━━ DATA LISTING ━━

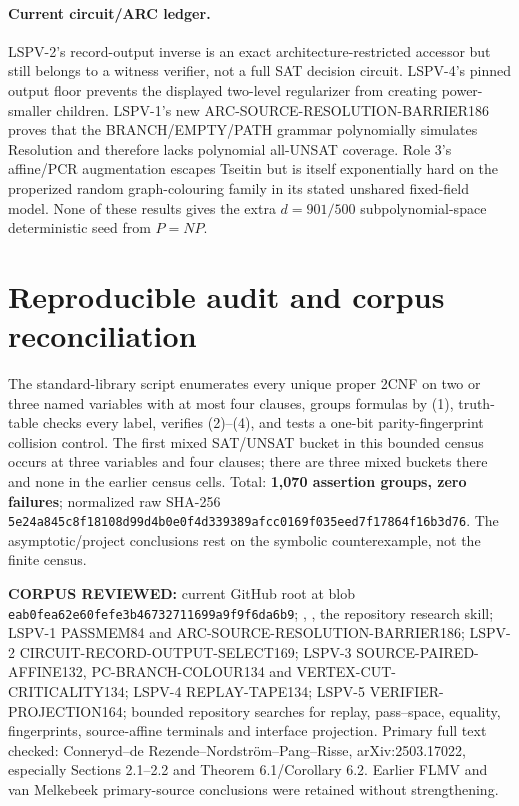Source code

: \documentclass[11pt]{article}
\begin{document}
\paragraph{Current circuit/ARC ledger.}
LSPV-2's record-output inverse is an exact architecture-restricted accessor but still belongs
to a witness verifier, not a full SAT decision circuit.  LSPV-4's pinned output floor prevents
the displayed two-level regularizer from creating power-smaller children.  LSPV-1's new
ARC-SOURCE-RESOLUTION-BARRIER186 proves that the BRANCH/EMPTY/PATH grammar polynomially
simulates Resolution and therefore lacks polynomial all-UNSAT coverage.  Role 3's affine/PCR
augmentation escapes Tseitin but is itself exponentially hard on the properized random
graph-colouring family in its stated unshared fixed-field model.  None of these results gives
the extra $d=901/500$ subpolynomial-space deterministic seed from $P=NP$.

\section{Reproducible audit and corpus reconciliation}
The standard-library script
enumerates every unique proper 2CNF on two or three named variables with at most four clauses,
groups formulas by (1), truth-table checks every label, verifies (2)--(4), and tests a one-bit
parity-fingerprint collision control.  The first mixed SAT/UNSAT bucket in this bounded census
occurs at three variables and four clauses; there are three mixed buckets there and none in the
earlier census cells.  Total: \textbf{1,070 assertion groups, zero failures}; normalized raw SHA-256
\texttt{5e24a845c8f18108d99d4b0e0f4d339389afcc0169f035eed7f17864f16b3d76}.
The asymptotic/project conclusions rest on the symbolic counterexample, not the finite census.

\noindent\textbf{CORPUS REVIEWED:} current GitHub root  at blob
\texttt{eab0fea62e60fefe3b46732711699a9f9f6da6b9}; ,
, the repository research skill; LSPV-1 PASSMEM84 and
ARC-SOURCE-RESOLUTION-BARRIER186; LSPV-2 CIRCUIT-RECORD-OUTPUT-SELECT169;
LSPV-3 SOURCE-PAIRED-AFFINE132, PC-BRANCH-COLOUR134 and
VERTEX-CUT-CRITICALITY134; LSPV-4 REPLAY-TAPE134; LSPV-5
VERIFIER-PROJECTION164; bounded repository searches for replay, pass--space, equality,
fingerprints, source-affine terminals and interface projection.  Primary full text checked:
Conneryd--de Rezende--Nordstr\"om--Pang--Risse, arXiv:2503.17022, especially
Sections 2.1--2.2 and Theorem 6.1/Corollary 6.2.  Earlier FLMV and van Melkebeek
primary-source conclusions were retained without strengthening.
\end{document}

━━━

- TASK TO CARRY OUT -
The lines to return are those in the entries above that include "BRANCH".

- RESPONSE -
ARC-SOURCE-RESOLUTION-BARRIER186 proves that the BRANCH/EMPTY/PATH grammar polynomially
LSPV-3 SOURCE-PAIRED-AFFINE132, PC-BRANCH-COLOUR134 and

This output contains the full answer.